Lukasz Palka: Since I was a kid, I have had at least a passing interest in photography. I remember an old Praktica which my father had since around the time I was born (in Poland). I always liked holding it in my hands, and eventually got my hands on the digital cameras he would purchase over the years in the early days of digital photography. But it wasn’t until I arrived in Tokyo in my early 20s that I became motivated to buy my own ‘proper’ camera and set off into the city with the express desire to simply photograph. Tokyo awoke in me a passion for exploration, visual discovery, and creative rigor like nothing else before.
BB: Who are your biggest influences in photography?
LP: In terms of photographers, I take a lot of influence from these four: William Eggleston, Saul Leiter, Alex Webb, and Siegfried Hansen. All of them work in color and use it in various ways that are unique to each (and sometimes even incompatible). Between these (and many other photographers) I was able to find the courage to simply accept that there are no universal rules, that we as artists, must forge our own and discover a personal rigorous framework that defines our work. It can only come from within.
Besides photographers, I also take a lot of influence from cinematography. Since reality has a time dimension, films feel more real than still images. So, I try to think of a photo like a single frame from the motion picture of reality. Not to mention, there is a lot of amazing use of composition and lighting in the world of cinema. I draw inspiration from all of it. Some of my favorite films include Blade Runner (both of them), Fifth Element, Ghost in the Shell, the works of Stanley Kubrick, films by cinematographers Emmanuel Lubezki and Roger Deakins and countless other things. An exhaustive list would be quite long.

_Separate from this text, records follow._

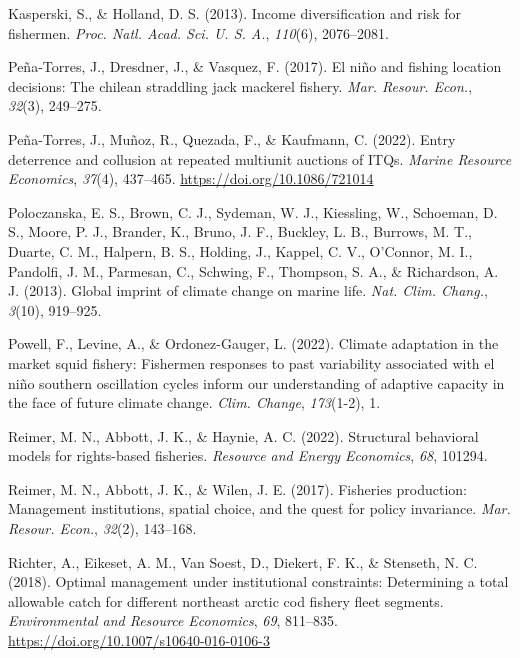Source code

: \documentclass[
  11pt,
]{article}
\newlength{\cslhangindent}
\newenvironment{CSLReferences}[2] %
 {\begin{list}{}{%
  \setlength{\itemindent}{0pt}
  \setlength{\leftmargin}{0pt}
  \setlength{\parsep}{0pt}
  \ifodd #1
   \setlength{\leftmargin}{\cslhangindent}
   \setlength{\itemindent}{-1\cslhangindent}
  \fi
  \setlength{\itemsep}{#2\baselineskip}}}
 {\end{list}}
\begin{document}
\begin{CSLReferences}{1}{0}
Kasperski, S., \& Holland, D. S. (2013). Income diversification and risk for fishermen. \emph{Proc. Natl. Acad. Sci. U. S. A.}, \emph{110}(6), 2076--2081.

Peña-Torres, J., Dresdner, J., \& Vasquez, F. (2017). El niño and fishing location decisions: The chilean straddling jack mackerel fishery. \emph{Mar. Resour. Econ.}, \emph{32}(3), 249--275.

Peña-Torres, J., Muñoz, R., Quezada, F., \& Kaufmann, C. (2022). Entry deterrence and collusion at repeated multiunit auctions of ITQs. \emph{Marine Resource Economics}, \emph{37}(4), 437--465. \url{https://doi.org/10.1086/721014}

Poloczanska, E. S., Brown, C. J., Sydeman, W. J., Kiessling, W., Schoeman, D. S., Moore, P. J., Brander, K., Bruno, J. F., Buckley, L. B., Burrows, M. T., Duarte, C. M., Halpern, B. S., Holding, J., Kappel, C. V., O'Connor, M. I., Pandolfi, J. M., Parmesan, C., Schwing, F., Thompson, S. A., \& Richardson, A. J. (2013). Global imprint of climate change on marine life. \emph{Nat. Clim. Chang.}, \emph{3}(10), 919--925.

Powell, F., Levine, A., \& Ordonez-Gauger, L. (2022). Climate adaptation in the market squid fishery: Fishermen responses to past variability associated with el niño southern oscillation cycles inform our understanding of adaptive capacity in the face of future climate change. \emph{Clim. Change}, \emph{173}(1-2), 1.

Reimer, M. N., Abbott, J. K., \& Haynie, A. C. (2022). Structural behavioral models for rights-based fisheries. \emph{Resource and Energy Economics}, \emph{68}, 101294.

Reimer, M. N., Abbott, J. K., \& Wilen, J. E. (2017). Fisheries production: Management institutions, spatial choice, and the quest for policy invariance. \emph{Mar. Resour. Econ.}, \emph{32}(2), 143--168.

Richter, A., Eikeset, A. M., Van Soest, D., Diekert, F. K., \& Stenseth, N. C. (2018). Optimal management under institutional constraints: Determining a total allowable catch for different northeast arctic cod fishery fleet segments. \emph{Environmental and Resource Economics}, \emph{69}, 811--835. \url{https://doi.org/10.1007/s10640-016-0106-3}


\end{CSLReferences}
\end{document}

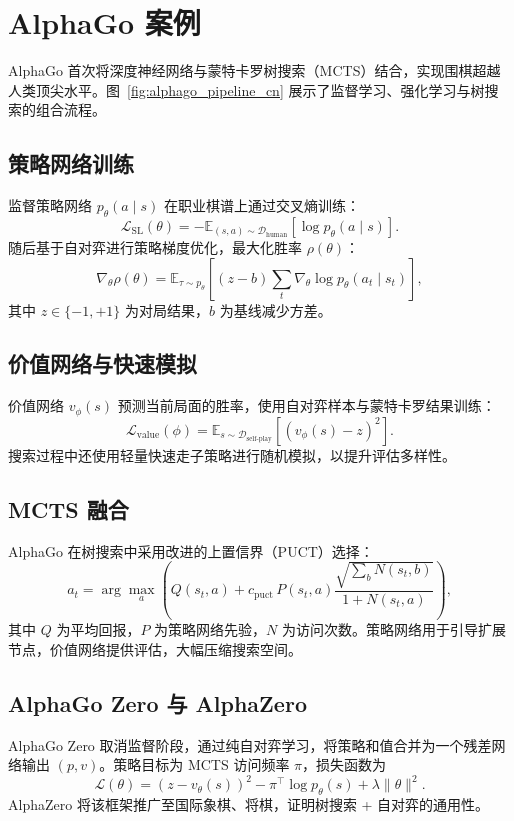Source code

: \documentclass[UTF8,zihao=-4]{ctexart}
\begin{document}
\section{AlphaGo 案例}
AlphaGo 首次将深度神经网络与蒙特卡罗树搜索（MCTS）结合，实现围棋超越人类顶尖水平。图~\ref{fig:alphago_pipeline_cn} 展示了监督学习、强化学习与树搜索的组合流程。

\subsection{策略网络训练}
监督策略网络 $p_{\theta}(a \mid s)$ 在职业棋谱上通过交叉熵训练：
\begin{equation}
  \mathcal{L}_{\text{SL}}(\theta) = -\mathbb{E}_{(s, a) \sim \mathcal{D}_{\text{human}}} [\log p_{\theta}(a \mid s)].
\end{equation}
随后基于自对弈进行策略梯度优化，最大化胜率 $\rho(\theta)$：
\begin{equation}
  \nabla_{\theta} \rho(\theta) = \mathbb{E}_{\tau \sim p_{\theta}} \left[ \left( z - b \right) \sum_{t} \nabla_{\theta} \log p_{\theta}(a_t \mid s_t) \right],
\end{equation}
其中 $z \in \{-1, +1\}$ 为对局结果，$b$ 为基线减少方差。

\subsection{价值网络与快速模拟}
价值网络 $v_{\phi}(s)$ 预测当前局面的胜率，使用自对弈样本与蒙特卡罗结果训练：
\begin{equation}
  \mathcal{L}_{\text{value}}(\phi) = \mathbb{E}_{s \sim \mathcal{D}_{\text{self-play}}} \left[ \left( v_{\phi}(s) - z \right)^2 \right].
\end{equation}
搜索过程中还使用轻量快速走子策略进行随机模拟，以提升评估多样性。

\subsection{MCTS 融合}
AlphaGo 在树搜索中采用改进的上置信界（PUCT）选择：
\begin{equation}
  a_t = \arg\max_{a} \left( Q(s_t, a) + c_{\mathrm{puct}} \, P(s_t, a) \frac{\sqrt{ \sum_b N(s_t, b) }}{1 + N(s_t, a)} \right),
\end{equation}
其中 $Q$ 为平均回报，$P$ 为策略网络先验，$N$ 为访问次数。策略网络用于引导扩展节点，价值网络提供评估，大幅压缩搜索空间。

\subsection{AlphaGo Zero 与 AlphaZero}
AlphaGo Zero 取消监督阶段，通过纯自对弈学习，将策略和值合并为一个残差网络输出 $(p, v)$。策略目标为 MCTS 访问频率 $\pi$，损失函数为
\begin{equation}
  \mathcal{L}(\theta) = (z - v_{\theta}(s))^2 - \pi^{\top} \log p_{\theta}(s) + \lambda \|\theta\|^2.
\end{equation}
AlphaZero 将该框架推广至国际象棋、将棋，证明树搜索 + 自对弈的通用性。
\end{document}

BB: What are some of your favorite photography books?
LP: I already mentioned Saul Leiter. His Early Color is a great book. I also recently picked up The Unseen Saul Leiter, which is a collection of his less-famous photos that I really enjoyed. Alex Webb’s The Suffering of Light and Siegfried Hansen’s Hold the Line are favorites. Also, recently released, Lee Chapman and Giovanni Piliarvu collaborated on Tokyo Conversations, an instant classic in my view.
BB: How would you describe your photographic style?
LP: Bruce Lee once said, “I do not believe in styles anymore.” I am of the same mind, making it very difficult for me to describe my own style. I am simply a guy with a camera and interests. Moments, people, and objects catch my attention and I photograph them while trying to completely freely express myself. The same goes for editing my work. Also, the ‘style’ changes drastically from subject to subject.
I shoot some things very geometrically, with straight lines and order, and other things chaotically, dynamically. Much of my work is very colorful, but some is nearly monochromatic. If I compare my series on Halloween in Tokyo with my abstract work and then also with my architectural work… it’s hard to find a common pattern. A friend once critiqued my work and called it ‘hyperrealism’. I’m not sure if that’s applicable, but it’s the only label I might accept. However, internally, I don’t think about style. It’s not important to me and in fact thinking about such things can only lead to limitations in one’s expression.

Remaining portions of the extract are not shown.